* **Task requirements**
Only one span of the listing below is wanted: the lines from the one with "<!-- Please try" through the one with "<!-- Add other mentions -->", reproduced exactly, both ends kept.

Extracted data Block Start

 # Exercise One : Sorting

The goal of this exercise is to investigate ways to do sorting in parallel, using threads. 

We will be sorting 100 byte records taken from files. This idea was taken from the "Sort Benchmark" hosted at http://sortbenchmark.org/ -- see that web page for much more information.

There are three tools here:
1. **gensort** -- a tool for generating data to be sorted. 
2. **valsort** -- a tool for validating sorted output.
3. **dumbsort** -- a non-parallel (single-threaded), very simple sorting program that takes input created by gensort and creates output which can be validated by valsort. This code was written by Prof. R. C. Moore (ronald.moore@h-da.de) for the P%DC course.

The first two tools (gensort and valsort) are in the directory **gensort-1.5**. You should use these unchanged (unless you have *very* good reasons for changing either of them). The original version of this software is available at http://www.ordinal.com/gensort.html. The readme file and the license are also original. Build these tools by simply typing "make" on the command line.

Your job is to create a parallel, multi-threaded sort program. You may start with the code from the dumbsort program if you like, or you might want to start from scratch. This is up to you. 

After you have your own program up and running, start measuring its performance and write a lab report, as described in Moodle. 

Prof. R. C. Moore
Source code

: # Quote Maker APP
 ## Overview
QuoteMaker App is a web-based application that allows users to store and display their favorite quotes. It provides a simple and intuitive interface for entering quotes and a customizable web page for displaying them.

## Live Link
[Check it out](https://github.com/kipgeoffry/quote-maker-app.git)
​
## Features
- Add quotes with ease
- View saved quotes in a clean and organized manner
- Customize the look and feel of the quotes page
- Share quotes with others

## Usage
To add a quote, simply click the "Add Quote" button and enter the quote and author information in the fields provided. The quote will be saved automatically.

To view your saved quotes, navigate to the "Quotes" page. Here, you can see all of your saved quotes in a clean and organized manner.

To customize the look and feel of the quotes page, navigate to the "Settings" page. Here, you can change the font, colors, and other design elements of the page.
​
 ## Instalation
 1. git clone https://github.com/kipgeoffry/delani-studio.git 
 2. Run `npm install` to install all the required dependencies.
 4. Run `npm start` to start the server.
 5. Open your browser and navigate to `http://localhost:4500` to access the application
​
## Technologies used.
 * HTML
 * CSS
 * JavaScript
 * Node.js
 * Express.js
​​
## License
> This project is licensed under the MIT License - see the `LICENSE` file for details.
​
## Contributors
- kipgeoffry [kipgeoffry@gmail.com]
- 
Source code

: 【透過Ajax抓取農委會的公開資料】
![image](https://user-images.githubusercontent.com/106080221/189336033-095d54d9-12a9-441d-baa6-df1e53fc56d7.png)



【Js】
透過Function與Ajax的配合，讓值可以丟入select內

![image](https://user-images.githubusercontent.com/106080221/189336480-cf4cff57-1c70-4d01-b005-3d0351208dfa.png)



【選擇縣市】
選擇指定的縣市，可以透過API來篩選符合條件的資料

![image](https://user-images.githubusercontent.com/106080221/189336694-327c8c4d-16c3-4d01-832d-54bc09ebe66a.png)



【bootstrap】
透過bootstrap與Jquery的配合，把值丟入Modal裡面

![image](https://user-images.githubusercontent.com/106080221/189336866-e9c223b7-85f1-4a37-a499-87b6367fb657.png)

Extracted data Block End
Extracted data Block Start

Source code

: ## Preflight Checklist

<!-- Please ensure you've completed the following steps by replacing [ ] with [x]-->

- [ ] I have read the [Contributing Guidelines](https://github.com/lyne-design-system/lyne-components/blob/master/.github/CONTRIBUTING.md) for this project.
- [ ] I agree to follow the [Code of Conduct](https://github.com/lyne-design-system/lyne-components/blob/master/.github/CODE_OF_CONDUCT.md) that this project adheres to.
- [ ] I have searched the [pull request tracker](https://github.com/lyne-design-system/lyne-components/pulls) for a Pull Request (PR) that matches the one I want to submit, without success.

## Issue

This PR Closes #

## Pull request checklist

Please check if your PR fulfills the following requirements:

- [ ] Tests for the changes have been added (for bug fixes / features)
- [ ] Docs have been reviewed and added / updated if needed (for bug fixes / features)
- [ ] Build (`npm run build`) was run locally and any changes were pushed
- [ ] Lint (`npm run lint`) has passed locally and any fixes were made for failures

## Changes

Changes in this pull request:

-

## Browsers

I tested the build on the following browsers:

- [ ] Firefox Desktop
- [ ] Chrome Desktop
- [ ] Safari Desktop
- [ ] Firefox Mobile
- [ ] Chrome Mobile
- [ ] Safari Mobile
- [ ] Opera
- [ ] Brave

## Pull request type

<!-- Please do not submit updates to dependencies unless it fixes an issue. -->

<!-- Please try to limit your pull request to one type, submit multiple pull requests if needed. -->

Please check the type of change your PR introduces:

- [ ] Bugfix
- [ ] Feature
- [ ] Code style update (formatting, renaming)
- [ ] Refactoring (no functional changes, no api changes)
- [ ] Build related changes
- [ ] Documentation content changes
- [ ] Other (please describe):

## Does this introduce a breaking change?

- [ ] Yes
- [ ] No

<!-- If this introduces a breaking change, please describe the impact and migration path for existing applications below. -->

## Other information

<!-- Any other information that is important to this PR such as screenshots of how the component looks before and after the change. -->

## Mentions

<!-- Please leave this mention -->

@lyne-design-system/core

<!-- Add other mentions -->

Extracted data Block End

* **Written solution**
<!-- Please try to limit your pull request to one type, submit multiple pull requests if needed. -->

Please check the type of change your PR introduces:

- [ ] Bugfix
- [ ] Feature
- [ ] Code style update (formatting, renaming)
- [ ] Refactoring (no functional changes, no api changes)
- [ ] Build related changes
- [ ] Documentation content changes
- [ ] Other (please describe):

## Does this introduce a breaking change?

- [ ] Yes
- [ ] No

<!-- If this introduces a breaking change, please describe the impact and migration path for existing applications below. -->

## Other information

<!-- Any other information that is important to this PR such as screenshots of how the component looks before and after the change. -->

## Mentions

<!-- Please leave this mention -->

@lyne-design-system/core

<!-- Add other mentions -->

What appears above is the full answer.